WHAT YOU WILL DO
Every word of every entry must be retyped exactly.

ENTRIES SUPPLIED
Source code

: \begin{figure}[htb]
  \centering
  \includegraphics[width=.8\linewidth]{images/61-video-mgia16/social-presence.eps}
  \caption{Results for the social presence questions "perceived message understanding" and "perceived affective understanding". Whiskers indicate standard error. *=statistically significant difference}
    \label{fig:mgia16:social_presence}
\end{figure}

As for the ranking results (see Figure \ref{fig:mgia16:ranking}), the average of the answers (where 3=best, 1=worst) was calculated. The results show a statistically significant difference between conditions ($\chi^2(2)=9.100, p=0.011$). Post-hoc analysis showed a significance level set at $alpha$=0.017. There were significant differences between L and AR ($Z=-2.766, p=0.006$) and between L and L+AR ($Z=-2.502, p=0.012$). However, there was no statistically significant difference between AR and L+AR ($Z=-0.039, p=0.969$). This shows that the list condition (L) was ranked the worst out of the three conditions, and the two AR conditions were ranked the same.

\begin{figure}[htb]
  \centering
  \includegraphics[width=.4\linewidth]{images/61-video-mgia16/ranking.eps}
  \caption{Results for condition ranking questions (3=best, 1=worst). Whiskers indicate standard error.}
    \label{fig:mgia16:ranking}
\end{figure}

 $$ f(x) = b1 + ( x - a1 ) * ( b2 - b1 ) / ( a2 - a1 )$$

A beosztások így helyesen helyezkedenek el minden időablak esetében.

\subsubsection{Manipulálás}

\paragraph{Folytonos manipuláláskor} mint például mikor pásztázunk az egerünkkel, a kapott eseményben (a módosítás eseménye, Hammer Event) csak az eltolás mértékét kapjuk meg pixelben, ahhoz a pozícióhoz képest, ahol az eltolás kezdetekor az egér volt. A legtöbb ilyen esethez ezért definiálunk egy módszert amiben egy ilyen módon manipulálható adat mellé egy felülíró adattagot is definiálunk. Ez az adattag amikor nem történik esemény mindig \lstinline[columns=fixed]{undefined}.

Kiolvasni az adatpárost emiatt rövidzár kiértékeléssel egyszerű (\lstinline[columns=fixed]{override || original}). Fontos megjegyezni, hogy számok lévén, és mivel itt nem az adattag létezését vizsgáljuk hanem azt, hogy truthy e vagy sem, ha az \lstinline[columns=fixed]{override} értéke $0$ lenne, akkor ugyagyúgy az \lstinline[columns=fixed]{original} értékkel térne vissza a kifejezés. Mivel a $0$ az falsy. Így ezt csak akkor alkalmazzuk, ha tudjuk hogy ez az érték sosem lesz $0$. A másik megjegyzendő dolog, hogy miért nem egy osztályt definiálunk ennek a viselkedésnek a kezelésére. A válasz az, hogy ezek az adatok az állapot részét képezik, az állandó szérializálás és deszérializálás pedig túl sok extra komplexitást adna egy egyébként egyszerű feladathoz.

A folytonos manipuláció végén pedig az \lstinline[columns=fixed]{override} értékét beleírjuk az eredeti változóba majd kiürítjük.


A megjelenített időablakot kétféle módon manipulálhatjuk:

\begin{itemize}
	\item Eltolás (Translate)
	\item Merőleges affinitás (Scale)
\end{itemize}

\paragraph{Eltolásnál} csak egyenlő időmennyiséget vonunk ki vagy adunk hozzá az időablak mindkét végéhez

RESPONSE AREA
Source code

: \begin{figure}[htb]
  \centering
  \includegraphics[width=.8\linewidth]{images/61-video-mgia16/social-presence.eps}
  \caption{Results for the social presence questions "perceived message understanding" and "perceived affective understanding". Whiskers indicate standard error. *=statistically significant difference}
    \label{fig:mgia16:social_presence}
\end{figure}

As for the ranking results (see Figure \ref{fig:mgia16:ranking}), the average of the answers (where 3=best, 1=worst) was calculated. The results show a statistically significant difference between conditions ($\chi^2(2)=9.100, p=0.011$). Post-hoc analysis showed a significance level set at $alpha$=0.017. There were significant differences between L and AR ($Z=-2.766, p=0.006$) and between L and L+AR ($Z=-2.502, p=0.012$). However, there was no statistically significant difference between AR and L+AR ($Z=-0.039, p=0.969$). This shows that the list condition (L) was ranked the worst out of the three conditions, and the two AR conditions were ranked the same.

\begin{figure}[htb]
  \centering
  \includegraphics[width=.4\linewidth]{images/61-video-mgia16/ranking.eps}
  \caption{Results for condition ranking questions (3=best, 1=worst). Whiskers indicate standard error.}
    \label{fig:mgia16:ranking}
\end{figure}

 $$ f(x) = b1 + ( x - a1 ) * ( b2 - b1 ) / ( a2 - a1 )$$

A beosztások így helyesen helyezkedenek el minden időablak esetében.

\subsubsection{Manipulálás}

\paragraph{Folytonos manipuláláskor} mint például mikor pásztázunk az egerünkkel, a kapott eseményben (a módosítás eseménye, Hammer Event) csak az eltolás mértékét kapjuk meg pixelben, ahhoz a pozícióhoz képest, ahol az eltolás kezdetekor az egér volt. A legtöbb ilyen esethez ezért definiálunk egy módszert amiben egy ilyen módon manipulálható adat mellé egy felülíró adattagot is definiálunk. Ez az adattag amikor nem történik esemény mindig \lstinline[columns=fixed]{undefined}.

Kiolvasni az adatpárost emiatt rövidzár kiértékeléssel egyszerű (\lstinline[columns=fixed]{override || original}). Fontos megjegyezni, hogy számok lévén, és mivel itt nem az adattag létezését vizsgáljuk hanem azt, hogy truthy e vagy sem, ha az \lstinline[columns=fixed]{override} értéke $0$ lenne, akkor ugyagyúgy az \lstinline[columns=fixed]{original} értékkel térne vissza a kifejezés. Mivel a $0$ az falsy. Így ezt csak akkor alkalmazzuk, ha tudjuk hogy ez az érték sosem lesz $0$. A másik megjegyzendő dolog, hogy miért nem egy osztályt definiálunk ennek a viselkedésnek a kezelésére. A válasz az, hogy ezek az adatok az állapot részét képezik, az állandó szérializálás és deszérializálás pedig túl sok extra komplexitást adna egy egyébként egyszerű feladathoz.

A folytonos manipuláció végén pedig az \lstinline[columns=fixed]{override} értékét beleírjuk az eredeti változóba majd kiürítjük.


A megjelenített időablakot kétféle módon manipulálhatjuk:

\begin{itemize}
	\item Eltolás (Translate)
	\item Merőleges affinitás (Scale)
\end{itemize}

\paragraph{Eltolásnál} csak egyenlő időmennyiséget vonunk ki vagy adunk hozzá az időablak mindkét végéhez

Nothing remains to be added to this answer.